The infrastructure to supply shore power — also known as cold ironing or alternative marine power (AMP) — is being installed in support of clean air initiatives led by the two ports and the California Air Resources Board.

CARB has mandated that by Jan. 1, 2014, half of all visits by container cargo, refrigerated cargo and cruise vessels must be powered by electricity. The rule applies to fleets making at least 25 visits per year to California ports.

Currently, most ships power themselves while at berth by continuously running on-board auxiliary diesel engines during visits that typically last about 24 hours. Ships are the single largest source of port-related pollutants, including particulate matter, sulfur oxides (SOx) and nitrous oxides.

About half the terminals in the ports already offer shore power in at least some of their berths.

The Port of Los Angeles last year adopted an international clean air program that pays a monetary reward to ocean carriers for bringing their newest, most efficient and lowest emission vessels to port. The port was the first seaport in North America and the Pacific Rim to agree to such a program, based on the Environmental Ship Index, a web-based tool developed by the World Ports Climate Initiative.
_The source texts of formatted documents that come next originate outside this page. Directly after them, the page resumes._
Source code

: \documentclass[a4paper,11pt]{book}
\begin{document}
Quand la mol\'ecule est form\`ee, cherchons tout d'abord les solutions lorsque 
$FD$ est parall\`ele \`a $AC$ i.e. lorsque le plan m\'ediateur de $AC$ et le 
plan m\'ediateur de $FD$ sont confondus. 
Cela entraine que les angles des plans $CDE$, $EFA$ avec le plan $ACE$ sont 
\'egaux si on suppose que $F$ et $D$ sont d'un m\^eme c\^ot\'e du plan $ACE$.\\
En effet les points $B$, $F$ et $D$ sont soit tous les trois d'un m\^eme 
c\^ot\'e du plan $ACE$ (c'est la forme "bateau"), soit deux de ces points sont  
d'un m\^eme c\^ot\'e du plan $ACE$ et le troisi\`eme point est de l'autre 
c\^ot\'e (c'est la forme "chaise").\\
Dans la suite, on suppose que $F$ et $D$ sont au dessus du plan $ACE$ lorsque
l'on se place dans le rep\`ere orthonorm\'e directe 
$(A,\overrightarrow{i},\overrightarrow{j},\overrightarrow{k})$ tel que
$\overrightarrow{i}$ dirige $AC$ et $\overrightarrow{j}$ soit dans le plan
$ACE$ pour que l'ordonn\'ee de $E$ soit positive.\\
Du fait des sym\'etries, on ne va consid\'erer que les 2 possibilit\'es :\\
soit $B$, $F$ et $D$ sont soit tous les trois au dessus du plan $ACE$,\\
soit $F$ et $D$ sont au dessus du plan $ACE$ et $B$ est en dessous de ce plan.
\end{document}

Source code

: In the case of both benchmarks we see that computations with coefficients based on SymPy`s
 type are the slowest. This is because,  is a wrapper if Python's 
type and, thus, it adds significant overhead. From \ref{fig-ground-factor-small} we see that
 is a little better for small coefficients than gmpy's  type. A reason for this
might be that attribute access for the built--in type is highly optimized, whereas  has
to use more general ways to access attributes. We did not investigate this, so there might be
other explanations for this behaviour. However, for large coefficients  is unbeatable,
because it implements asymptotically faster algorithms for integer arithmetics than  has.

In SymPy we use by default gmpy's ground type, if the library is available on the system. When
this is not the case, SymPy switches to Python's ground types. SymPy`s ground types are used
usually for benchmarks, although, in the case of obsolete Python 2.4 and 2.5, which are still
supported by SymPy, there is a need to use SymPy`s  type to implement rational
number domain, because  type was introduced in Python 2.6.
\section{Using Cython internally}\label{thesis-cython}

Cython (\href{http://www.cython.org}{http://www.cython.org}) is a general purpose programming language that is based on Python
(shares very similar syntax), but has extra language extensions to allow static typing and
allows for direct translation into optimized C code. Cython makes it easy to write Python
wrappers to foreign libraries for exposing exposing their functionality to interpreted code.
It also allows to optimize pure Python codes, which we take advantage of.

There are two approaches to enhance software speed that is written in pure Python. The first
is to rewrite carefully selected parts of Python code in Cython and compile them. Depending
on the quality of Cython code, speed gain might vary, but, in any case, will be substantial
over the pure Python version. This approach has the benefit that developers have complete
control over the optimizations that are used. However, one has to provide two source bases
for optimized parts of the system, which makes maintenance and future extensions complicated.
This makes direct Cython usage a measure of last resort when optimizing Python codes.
At the time, the Port of Los Angeles estimated that if the predicted 30 percent of vessels qualify for participation, this would cut diesel particulate matter emissions by 16 tons within the first year, and reduce emissions of other pollutants such as carbon dioxide and sulfur oxides.

The Port of Los Angeles reported last August that its cumulative emissions have dropped as much as 76 percent while container volumes increase 6 percent between 2005 and 2011. On a year-to-year basis, the port’s 2011 Inventory of Air Emissions shows a decrease up to 7 percent of emissions.